There is a reason why these don’t exist anymore and its liquidity. These contracts never got enough volume in the end, and the result was that the exchange would no longer support them. This is the risk with the ASX barley contract; it does not attract a huge amount of volume. This can become a problem when trying to get in and out of your position.
Buyers and sellers should support the contract; as if it is discontinued, it likely won’t return (e.g. ASX canola)
There is more than one way to skin a cat.
As with everything, there are multiple solutions to problems. In the past, I have heard people discussing the use of corn due to its similar use as a feed grain. I don’t recommend this, as there are too many additional variables, and in reality, it can add as much risk as it removes.
In Australia, our barley tends to correlate well with wheat. The chart below shows the relationship between Geelong F1, Kwinana F1 and ASX wheat.
The chart below shows the correlations between F1 and ASX wheat/barley and corn. A perfect correlation is 1, and no correlation is 0.
ASX wheat and barley both hold close relationships with physical F1 pricing, especially east coast pricing points.
We choose a highly correlated futures contract to hedge a physical price because we want to ensure that they will be more likely to move in a similar trend.
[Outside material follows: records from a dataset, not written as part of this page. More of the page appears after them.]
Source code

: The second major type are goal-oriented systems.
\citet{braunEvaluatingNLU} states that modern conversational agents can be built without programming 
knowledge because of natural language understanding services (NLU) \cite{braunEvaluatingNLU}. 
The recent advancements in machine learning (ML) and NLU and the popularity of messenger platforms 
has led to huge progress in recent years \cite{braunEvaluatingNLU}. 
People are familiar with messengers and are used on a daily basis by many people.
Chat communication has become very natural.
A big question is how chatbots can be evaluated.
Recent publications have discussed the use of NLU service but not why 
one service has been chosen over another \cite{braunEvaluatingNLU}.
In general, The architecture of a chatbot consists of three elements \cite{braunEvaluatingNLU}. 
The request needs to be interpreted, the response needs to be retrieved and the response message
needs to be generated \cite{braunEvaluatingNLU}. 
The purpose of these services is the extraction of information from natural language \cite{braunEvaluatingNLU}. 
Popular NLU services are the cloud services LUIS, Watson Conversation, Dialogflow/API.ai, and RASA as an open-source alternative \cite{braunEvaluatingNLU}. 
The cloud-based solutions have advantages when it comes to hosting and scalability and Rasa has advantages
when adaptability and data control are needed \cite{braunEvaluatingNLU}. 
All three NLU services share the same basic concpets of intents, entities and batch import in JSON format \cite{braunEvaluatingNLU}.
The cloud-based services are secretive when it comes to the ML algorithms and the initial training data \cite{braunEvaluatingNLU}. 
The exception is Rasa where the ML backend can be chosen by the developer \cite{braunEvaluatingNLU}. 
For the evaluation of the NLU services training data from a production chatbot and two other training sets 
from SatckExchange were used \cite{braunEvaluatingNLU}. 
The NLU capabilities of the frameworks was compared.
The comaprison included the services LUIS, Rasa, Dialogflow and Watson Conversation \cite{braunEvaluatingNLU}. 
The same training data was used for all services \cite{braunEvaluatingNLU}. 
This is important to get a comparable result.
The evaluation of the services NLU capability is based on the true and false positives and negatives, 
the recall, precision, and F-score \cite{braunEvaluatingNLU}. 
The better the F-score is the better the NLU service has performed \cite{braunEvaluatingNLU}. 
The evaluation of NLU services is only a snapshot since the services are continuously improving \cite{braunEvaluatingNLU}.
We typically don’t want to manage our price risk with an instrument that may go in an entirely different direction, and therefore add more risk.
For those statisticians out there, I have also included the chart below, which shows the correlation of the returns. This is statistically a much more robust method for determining correlations; the correlations maintain very high levels for the ASX contracts and actually improve for corn.
While the corn correlation has improved when examining returns, it does not constitute a good enough improvement to consider using it over the ASX contracts.
So which should we choose?
The choice between using ASX barley or wheat to hedge your physical production (or purchase demand) is dependent upon location and risk appetite.
So some considerations:
- It is dangerous to use a long term correlation in isolation, as they do change over time. The chart below shows that at times the correlation can go out of whack (see chart below).
- If you are in the eastern states, either ASX wheat or barley will fit quite well. Since 2016, both have correlated strongly with physical pricing. The wheat contract would have lower liquidity risk.
- If you are in Western Australia, the correlation is a little sketchier on an annual basis.
- The ASX barley contract has a much more consistent correlation than the wheat contract with WA F1 pricing.
- This is due to the inherently different markets that the east and west coasts operate within (domestic vs export). A normal year should see ASX work well with the west, but years of east coast drought would see divergences.
There would be enough volume trading on the barley contract in a perfect world, but alas, it is not a perfect world.
On the east coast, the ASX wheat contract is a solid tool for hedging barley price risk. In Western Australia, it is not quite as clear and would be on year by year basis, dependent on conditions within Australia.
As an industry, we should be encouraging the use of price risk management tools by both producers and consumers of grain. If we don’t use them, we will lose them.